Bio

CraigMartin_Aug.09-PlainBack.RoundCraig Martin is a lawyer and legal scholar, and is currently a Professor at Washburn University School of Law, teaching public international law, the law of armed conflict, constitutional law, human rights, and climate change law, among other things. His primary areas of scholarly interest and academic writing are international law, with an emphasis on the use of force and international humanitarian law, and comparative constitutional law, with a focus on rights and war powers in Anglo-American and Japanese constitutional law. He also writes periodically on these topics in the popular media. He is the Co-Director of the International and Comparative Law Center at Washburn Law.

Craig returned to the academy after several years in legal practice, completing his doctorate (S.J.D.) at the University of Pennsylvania Law School in 2010. His research examined the constitutional incorporation of international law principles on the use of force, looking at the Japanese constitution as one example, and developed theoretical arguments for greater constitutional limits on the use of force more generally in constitutional democracies.

After growing up in St. Lucia, West Indies, Craig did his undergraduate work at the Collège Militaire Royal and the Royal Military College of Canada, graduating with a B.A. (Hons.) in history. He served four years as a Naval Officer in the Canadian Armed Forces, during which he spent time as a naval attaché in the Canadian Mission to the United Nations in New York City, where he worked on disarmament issues in  the First Committee. Following his service he went to Japan on a Monbush?
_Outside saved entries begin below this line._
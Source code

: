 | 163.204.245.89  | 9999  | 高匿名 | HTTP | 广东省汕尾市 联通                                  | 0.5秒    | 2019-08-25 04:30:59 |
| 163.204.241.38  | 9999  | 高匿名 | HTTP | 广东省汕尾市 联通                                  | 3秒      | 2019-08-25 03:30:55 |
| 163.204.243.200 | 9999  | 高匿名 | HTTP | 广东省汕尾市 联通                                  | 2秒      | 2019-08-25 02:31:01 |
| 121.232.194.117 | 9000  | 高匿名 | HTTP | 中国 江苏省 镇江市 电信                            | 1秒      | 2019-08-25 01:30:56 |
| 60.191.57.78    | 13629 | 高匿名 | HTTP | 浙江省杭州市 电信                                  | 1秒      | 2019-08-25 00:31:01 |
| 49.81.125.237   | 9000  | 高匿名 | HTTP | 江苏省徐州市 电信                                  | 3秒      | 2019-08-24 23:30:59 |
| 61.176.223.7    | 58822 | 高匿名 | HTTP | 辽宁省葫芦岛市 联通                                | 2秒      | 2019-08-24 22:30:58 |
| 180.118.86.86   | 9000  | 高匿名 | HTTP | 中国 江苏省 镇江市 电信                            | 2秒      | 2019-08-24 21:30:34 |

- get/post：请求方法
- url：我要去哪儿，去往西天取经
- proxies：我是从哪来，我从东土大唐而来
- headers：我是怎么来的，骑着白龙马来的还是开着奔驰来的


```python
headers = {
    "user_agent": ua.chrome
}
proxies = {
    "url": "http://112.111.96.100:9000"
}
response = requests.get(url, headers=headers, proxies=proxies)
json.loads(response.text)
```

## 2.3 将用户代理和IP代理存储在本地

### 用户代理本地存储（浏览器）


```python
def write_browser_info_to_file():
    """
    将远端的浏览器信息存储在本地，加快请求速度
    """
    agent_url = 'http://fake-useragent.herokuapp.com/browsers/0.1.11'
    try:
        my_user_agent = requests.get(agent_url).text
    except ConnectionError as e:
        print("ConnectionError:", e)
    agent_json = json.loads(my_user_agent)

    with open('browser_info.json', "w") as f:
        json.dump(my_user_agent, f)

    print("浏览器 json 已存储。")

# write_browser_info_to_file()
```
Scholarship, where he spent close to four years studying Japanese and public law, and conducting research on conflicts between Japan and the U.S. over Japan’s international legal interests in Manchuria in the 1920s. He graduated from Osaka University, Graduate School of Law and Politics, with an LL.M. Upon returning to Canada he studied at the University of Toronto, Faculty of Law, where he earned a J.D. He practiced civil litigation in Toronto, first at Stikeman Elliott LLP and then Lenczner Slaght Royce Smith Griffin LLP. He appeared before all levels of court and various administrative tribunals in Ontario, working on corporate-commercial and securities law, tort law, professional malpractice, administrative law, and constitutional law claims. During this time he also taught courses at Osgoode Hall Law School in Toronto, and at Osaka University Graduate School of Law and Politics.